Ans. The Treasury Bills market is a financial market where short-term debt securities, known as Treasury Bills, are bought and sold. These bills are issued by the government to raise funds and are considered one of the safest investments as they are backed by the full faith and credit of the government.
2. How does the Treasury Bills market work?
Ans. In the Treasury Bills market, investors can purchase Treasury Bills directly from the government through auctions or from secondary market dealers. The bills have a fixed maturity period, typically ranging from a few days to one year, and are sold at a discount to their face value. Investors earn interest by holding the bills till maturity when they are redeemed at their full face value.
3. What are the benefits of investing in Treasury Bills?
Ans. Investing in Treasury Bills offers several benefits. Firstly, they are considered low-risk investments due to the government backing. Secondly, they provide a fixed return as the interest rate is predetermined. Thirdly, they are highly liquid and can be easily bought or sold in the market. Lastly, they serve as a tool for short-term cash management for both individuals and institutions.
4. How are Treasury Bills different from other fixed-income securities?
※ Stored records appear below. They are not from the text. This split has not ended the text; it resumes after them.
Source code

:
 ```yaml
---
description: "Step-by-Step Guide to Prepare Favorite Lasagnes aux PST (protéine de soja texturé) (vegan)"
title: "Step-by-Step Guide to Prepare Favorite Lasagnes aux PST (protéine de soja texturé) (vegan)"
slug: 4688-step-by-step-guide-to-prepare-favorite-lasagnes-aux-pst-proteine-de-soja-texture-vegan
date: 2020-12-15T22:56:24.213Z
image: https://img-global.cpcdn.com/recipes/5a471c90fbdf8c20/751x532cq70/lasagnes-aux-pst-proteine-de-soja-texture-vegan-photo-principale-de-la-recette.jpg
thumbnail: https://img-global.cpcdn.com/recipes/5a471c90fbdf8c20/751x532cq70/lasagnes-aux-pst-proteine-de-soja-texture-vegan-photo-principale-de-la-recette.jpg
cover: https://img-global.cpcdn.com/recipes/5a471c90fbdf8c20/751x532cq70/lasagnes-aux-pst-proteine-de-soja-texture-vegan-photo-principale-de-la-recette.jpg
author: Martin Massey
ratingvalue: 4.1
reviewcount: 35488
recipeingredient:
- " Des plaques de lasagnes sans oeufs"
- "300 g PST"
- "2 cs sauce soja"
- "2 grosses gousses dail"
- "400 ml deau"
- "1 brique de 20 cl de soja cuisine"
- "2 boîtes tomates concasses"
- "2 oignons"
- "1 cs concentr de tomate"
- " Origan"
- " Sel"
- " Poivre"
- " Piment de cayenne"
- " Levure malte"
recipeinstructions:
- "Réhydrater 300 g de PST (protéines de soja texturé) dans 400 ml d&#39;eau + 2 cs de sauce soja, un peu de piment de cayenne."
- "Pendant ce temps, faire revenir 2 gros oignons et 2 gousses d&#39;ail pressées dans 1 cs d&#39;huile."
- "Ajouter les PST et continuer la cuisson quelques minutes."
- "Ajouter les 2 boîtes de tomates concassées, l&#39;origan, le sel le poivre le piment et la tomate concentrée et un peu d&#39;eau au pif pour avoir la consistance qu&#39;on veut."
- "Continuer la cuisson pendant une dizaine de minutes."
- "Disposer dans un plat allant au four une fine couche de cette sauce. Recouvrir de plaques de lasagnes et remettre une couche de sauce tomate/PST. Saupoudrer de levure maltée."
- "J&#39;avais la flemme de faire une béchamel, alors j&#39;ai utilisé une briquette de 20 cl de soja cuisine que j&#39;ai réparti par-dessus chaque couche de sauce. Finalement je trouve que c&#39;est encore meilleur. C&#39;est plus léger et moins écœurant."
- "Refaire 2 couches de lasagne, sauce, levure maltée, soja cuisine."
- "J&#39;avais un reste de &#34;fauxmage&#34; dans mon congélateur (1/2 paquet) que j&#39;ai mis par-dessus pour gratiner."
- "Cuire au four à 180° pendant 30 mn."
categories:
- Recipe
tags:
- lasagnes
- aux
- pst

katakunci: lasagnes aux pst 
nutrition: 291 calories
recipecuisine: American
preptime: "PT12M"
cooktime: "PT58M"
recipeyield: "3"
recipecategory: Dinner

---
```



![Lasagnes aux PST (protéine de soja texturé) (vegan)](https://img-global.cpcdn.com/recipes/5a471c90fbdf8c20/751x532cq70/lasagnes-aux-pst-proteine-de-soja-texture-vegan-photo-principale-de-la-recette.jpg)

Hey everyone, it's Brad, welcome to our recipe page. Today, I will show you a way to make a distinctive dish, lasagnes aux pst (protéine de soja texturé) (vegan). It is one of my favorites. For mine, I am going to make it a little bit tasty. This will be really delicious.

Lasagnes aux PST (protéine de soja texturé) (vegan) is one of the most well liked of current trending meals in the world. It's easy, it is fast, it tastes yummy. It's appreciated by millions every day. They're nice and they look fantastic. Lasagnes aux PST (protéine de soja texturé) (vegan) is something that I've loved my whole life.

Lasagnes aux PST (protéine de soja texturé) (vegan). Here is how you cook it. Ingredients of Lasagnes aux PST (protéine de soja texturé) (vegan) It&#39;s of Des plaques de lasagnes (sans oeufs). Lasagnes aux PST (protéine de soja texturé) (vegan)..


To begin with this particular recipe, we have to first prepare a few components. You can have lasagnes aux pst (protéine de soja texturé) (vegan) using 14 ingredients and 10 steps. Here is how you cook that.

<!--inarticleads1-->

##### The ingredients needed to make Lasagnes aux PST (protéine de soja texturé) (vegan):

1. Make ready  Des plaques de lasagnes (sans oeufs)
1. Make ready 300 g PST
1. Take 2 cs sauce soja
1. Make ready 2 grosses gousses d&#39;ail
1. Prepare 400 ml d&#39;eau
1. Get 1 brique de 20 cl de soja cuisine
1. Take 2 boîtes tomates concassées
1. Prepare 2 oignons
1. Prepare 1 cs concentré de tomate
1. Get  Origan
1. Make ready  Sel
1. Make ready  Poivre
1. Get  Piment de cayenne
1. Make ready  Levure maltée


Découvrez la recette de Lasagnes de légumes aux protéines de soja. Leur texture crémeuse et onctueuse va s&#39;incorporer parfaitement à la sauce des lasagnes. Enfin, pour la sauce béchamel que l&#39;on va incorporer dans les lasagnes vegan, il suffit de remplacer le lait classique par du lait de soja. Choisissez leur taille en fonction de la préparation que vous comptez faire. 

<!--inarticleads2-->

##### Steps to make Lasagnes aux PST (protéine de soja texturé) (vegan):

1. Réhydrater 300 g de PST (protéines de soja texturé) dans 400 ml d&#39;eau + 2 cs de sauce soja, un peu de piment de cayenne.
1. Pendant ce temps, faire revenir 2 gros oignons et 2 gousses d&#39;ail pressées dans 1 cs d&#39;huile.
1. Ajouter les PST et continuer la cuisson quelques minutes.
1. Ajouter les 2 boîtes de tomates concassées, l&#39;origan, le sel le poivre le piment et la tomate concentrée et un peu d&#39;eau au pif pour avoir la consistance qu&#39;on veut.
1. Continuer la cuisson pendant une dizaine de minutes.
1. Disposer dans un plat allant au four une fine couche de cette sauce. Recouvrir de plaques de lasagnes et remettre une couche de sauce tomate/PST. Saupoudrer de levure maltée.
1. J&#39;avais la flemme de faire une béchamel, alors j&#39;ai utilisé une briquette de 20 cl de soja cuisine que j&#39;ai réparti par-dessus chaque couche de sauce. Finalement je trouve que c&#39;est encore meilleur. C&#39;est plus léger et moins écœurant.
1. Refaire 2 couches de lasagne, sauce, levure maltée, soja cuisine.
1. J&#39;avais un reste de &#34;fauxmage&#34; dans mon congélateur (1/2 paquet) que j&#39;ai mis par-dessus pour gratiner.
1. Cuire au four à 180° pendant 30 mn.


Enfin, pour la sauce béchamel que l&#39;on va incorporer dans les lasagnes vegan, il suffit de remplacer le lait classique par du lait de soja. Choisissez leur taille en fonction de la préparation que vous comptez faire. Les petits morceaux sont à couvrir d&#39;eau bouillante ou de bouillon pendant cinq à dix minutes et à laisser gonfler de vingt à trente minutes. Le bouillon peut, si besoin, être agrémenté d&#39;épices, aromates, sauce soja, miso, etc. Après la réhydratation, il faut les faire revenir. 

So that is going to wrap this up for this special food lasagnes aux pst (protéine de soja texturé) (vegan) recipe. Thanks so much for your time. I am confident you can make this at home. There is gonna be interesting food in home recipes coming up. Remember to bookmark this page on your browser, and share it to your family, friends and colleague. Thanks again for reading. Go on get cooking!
Ans. Treasury Bills differ from other fixed-income securities like bonds and debentures in several ways. Firstly, they have a shorter maturity period, usually less than one year, compared to bonds which may have longer tenures. Secondly, Treasury Bills do not pay regular interest payments like bonds but are instead sold at a discount and redeemed at face value upon maturity. Lastly, Treasury Bills are considered virtually risk-free as they are backed by the government, while other fixed-income securities may carry credit risk.
5. How can one invest in the Treasury Bills market?
Ans. There are two primary ways to invest in the Treasury Bills market. Individuals can participate in Treasury Bill auctions conducted by the government and submit bids for the desired amount. If the bid is successful, the investor is allocated the Treasury Bills. Alternatively, investors can also buy Treasury Bills from secondary market dealers who actively trade these securities. It is important to note that investing in Treasury Bills may require a demat account and adherence to specific eligibility criteria set by the government or regulatory authorities.